■ **What you should do**
Every line in the entries that holds "langle" should be identified and copied.
Excerpted data section start
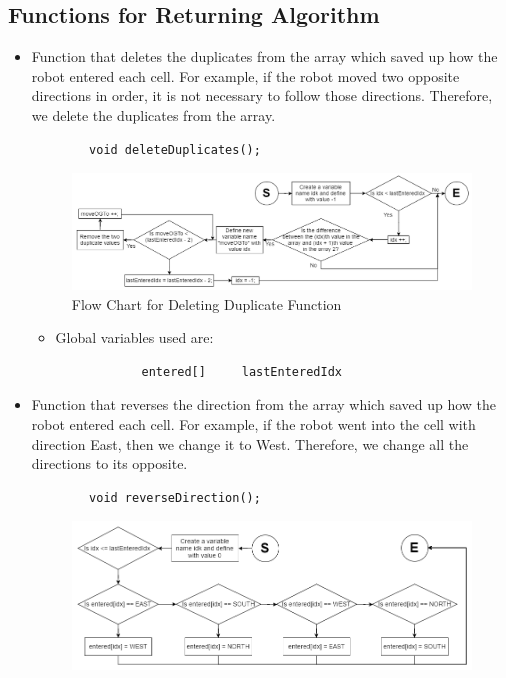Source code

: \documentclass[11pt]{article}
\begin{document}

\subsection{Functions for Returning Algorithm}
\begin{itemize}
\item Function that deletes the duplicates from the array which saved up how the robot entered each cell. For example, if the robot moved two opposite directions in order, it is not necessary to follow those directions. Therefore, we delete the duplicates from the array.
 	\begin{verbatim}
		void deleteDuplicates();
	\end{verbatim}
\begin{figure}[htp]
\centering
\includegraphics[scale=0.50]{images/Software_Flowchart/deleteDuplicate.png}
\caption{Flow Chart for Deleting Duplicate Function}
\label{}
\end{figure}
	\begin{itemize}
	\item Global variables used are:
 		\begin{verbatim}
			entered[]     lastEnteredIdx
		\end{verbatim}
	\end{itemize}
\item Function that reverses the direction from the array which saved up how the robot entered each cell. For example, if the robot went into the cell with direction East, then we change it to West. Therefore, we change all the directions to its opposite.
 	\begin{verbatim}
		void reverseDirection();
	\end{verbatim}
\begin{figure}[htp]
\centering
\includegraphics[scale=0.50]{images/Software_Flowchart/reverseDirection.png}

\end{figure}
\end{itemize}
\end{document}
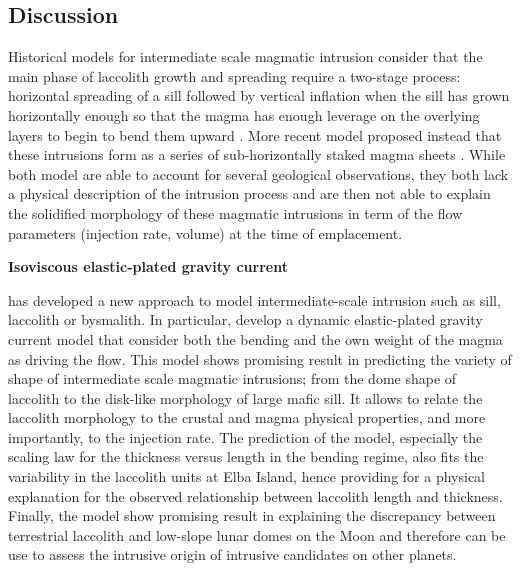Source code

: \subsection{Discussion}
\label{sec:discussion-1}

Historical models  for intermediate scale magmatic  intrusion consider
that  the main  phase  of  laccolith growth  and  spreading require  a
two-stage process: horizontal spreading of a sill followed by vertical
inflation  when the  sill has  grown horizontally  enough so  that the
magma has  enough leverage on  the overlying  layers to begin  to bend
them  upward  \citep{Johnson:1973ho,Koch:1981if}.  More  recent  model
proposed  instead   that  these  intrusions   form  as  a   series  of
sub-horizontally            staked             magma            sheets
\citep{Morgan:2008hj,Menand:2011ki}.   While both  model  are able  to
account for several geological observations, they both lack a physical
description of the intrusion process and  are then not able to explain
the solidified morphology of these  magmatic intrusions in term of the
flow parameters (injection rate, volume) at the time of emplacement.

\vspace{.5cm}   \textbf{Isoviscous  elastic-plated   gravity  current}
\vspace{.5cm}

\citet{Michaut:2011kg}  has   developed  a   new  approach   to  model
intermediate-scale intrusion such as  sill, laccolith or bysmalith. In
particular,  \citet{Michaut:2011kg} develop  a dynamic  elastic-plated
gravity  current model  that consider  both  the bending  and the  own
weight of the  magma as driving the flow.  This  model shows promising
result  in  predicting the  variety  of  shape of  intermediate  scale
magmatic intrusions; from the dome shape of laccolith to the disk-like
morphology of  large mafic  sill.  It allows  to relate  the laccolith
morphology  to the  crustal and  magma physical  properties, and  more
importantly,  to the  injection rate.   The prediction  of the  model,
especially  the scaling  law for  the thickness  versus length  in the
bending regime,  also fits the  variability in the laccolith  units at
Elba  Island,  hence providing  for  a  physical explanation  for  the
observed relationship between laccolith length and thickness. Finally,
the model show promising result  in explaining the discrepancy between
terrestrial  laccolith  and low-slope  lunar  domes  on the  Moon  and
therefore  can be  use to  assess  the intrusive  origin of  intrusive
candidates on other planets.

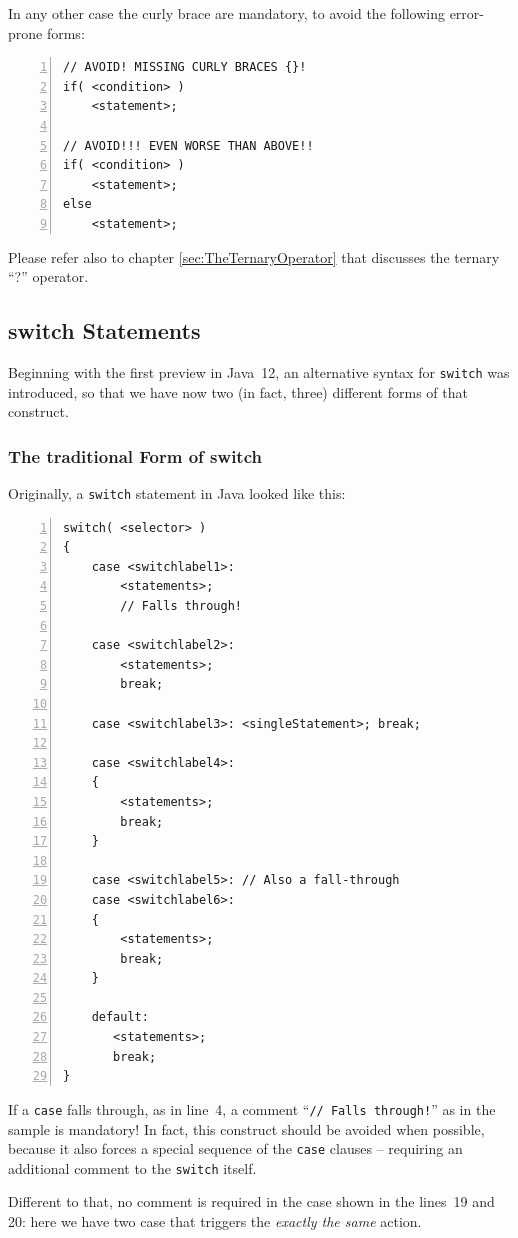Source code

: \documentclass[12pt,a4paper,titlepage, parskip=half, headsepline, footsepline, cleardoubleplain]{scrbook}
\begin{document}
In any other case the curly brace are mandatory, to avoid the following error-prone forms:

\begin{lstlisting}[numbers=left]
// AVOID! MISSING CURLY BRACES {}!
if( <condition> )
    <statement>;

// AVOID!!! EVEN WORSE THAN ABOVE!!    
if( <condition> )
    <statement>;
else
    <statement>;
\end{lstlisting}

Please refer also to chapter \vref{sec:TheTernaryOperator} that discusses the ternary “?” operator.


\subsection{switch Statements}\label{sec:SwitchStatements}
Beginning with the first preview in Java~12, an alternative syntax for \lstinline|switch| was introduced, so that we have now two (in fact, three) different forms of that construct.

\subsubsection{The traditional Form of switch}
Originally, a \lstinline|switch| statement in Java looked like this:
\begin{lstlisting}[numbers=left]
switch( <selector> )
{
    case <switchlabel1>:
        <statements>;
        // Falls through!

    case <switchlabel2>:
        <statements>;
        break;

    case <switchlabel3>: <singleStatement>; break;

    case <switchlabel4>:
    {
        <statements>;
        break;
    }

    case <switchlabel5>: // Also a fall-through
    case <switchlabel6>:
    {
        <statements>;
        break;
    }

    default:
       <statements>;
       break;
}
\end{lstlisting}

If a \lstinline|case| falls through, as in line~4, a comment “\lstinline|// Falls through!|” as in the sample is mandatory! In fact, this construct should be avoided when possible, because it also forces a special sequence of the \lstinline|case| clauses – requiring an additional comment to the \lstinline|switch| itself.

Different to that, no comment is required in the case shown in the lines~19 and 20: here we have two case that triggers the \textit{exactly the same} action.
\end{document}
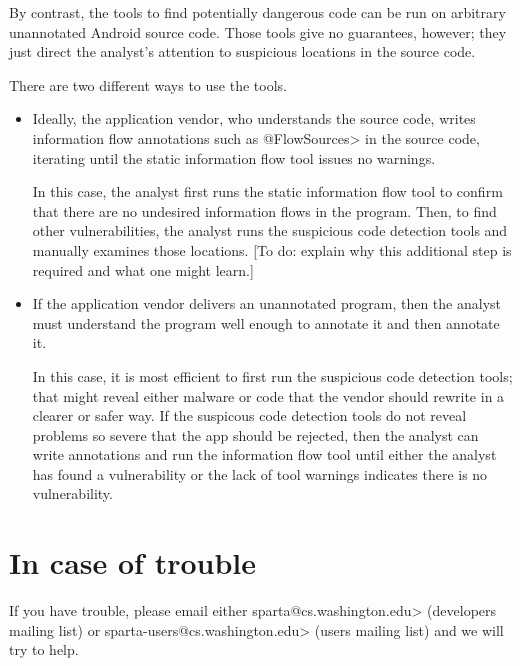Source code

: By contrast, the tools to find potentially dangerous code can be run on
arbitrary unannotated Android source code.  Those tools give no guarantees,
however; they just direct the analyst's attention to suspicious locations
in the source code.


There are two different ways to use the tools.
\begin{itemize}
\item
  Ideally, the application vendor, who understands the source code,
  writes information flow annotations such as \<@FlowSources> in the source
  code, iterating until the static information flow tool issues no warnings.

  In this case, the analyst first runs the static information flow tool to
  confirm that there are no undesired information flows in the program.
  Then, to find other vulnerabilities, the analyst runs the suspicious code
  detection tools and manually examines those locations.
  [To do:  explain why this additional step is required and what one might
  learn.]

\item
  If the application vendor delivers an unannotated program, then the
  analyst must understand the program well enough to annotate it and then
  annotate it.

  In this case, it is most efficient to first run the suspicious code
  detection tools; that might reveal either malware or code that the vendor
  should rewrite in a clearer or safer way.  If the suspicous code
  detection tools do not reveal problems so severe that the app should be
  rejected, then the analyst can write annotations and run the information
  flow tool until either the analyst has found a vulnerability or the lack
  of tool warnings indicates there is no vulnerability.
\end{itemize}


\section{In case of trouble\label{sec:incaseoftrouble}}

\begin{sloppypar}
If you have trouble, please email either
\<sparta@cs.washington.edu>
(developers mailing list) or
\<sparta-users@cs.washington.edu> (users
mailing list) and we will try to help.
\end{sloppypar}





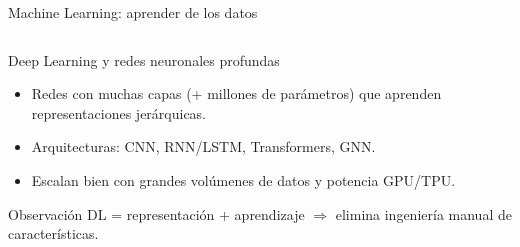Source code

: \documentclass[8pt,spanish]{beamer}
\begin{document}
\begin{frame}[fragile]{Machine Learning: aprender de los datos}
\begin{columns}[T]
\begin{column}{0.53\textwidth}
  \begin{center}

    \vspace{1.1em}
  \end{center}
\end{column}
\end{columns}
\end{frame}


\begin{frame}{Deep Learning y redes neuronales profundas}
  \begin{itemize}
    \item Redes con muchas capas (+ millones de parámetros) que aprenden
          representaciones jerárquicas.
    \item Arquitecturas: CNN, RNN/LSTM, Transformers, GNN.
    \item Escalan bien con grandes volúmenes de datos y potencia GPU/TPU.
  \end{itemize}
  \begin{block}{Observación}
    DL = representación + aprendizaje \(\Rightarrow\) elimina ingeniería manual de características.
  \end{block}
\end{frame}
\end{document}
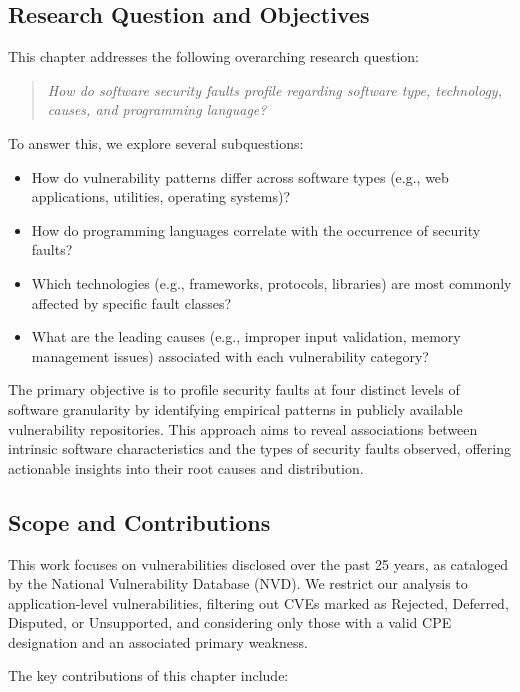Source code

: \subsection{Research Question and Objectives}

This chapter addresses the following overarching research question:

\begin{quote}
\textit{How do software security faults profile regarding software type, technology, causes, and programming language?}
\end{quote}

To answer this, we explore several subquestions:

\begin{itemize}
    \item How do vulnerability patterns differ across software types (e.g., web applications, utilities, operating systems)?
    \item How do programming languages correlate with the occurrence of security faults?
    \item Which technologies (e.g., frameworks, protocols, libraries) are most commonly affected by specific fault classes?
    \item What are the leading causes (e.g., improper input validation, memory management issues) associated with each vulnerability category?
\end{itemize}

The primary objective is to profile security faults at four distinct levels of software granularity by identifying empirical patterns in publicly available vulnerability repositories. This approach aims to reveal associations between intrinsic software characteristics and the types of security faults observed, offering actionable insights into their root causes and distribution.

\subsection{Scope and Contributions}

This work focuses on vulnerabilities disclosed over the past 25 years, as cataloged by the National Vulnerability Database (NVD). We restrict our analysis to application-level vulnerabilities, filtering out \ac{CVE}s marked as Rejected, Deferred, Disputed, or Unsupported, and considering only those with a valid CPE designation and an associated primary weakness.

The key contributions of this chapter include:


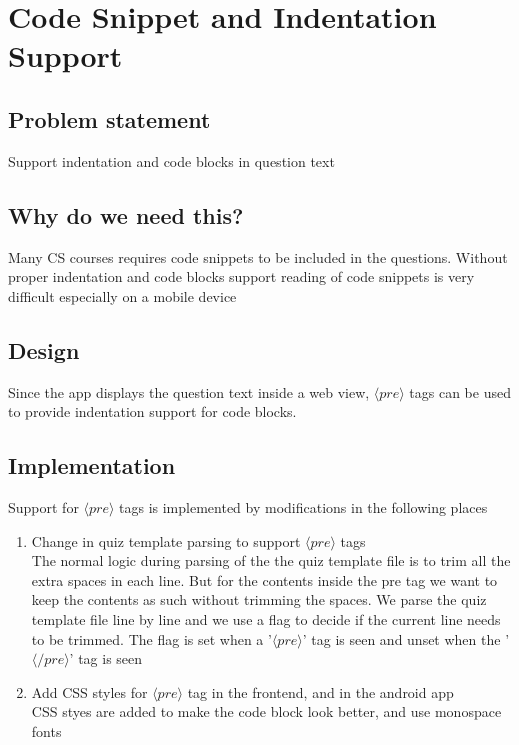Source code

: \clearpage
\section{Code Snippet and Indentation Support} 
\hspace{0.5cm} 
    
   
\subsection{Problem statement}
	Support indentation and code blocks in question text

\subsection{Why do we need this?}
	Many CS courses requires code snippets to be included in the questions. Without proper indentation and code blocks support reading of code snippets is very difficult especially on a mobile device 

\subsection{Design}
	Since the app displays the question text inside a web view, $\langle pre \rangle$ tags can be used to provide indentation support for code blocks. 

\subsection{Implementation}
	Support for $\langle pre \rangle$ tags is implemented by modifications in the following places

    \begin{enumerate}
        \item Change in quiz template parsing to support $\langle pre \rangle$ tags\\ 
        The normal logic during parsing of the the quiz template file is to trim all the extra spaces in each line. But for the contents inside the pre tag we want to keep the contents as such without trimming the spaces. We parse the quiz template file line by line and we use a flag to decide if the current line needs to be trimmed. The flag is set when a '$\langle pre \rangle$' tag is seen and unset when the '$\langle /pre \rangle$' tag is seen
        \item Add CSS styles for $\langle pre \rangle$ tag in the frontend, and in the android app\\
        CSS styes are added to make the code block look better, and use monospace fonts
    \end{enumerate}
Excerpted data section end
■ **Answer below**
	Since the app displays the question text inside a web view, $\langle pre \rangle$ tags can be used to provide indentation support for code blocks. 
	Support for $\langle pre \rangle$ tags is implemented by modifications in the following places
        \item Change in quiz template parsing to support $\langle pre \rangle$ tags\\ 
        The normal logic during parsing of the the quiz template file is to trim all the extra spaces in each line. But for the contents inside the pre tag we want to keep the contents as such without trimming the spaces. We parse the quiz template file line by line and we use a flag to decide if the current line needs to be trimmed. The flag is set when a '$\langle pre \rangle$' tag is seen and unset when the '$\langle /pre \rangle$' tag is seen
        \item Add CSS styles for $\langle pre \rangle$ tag in the frontend, and in the android app\\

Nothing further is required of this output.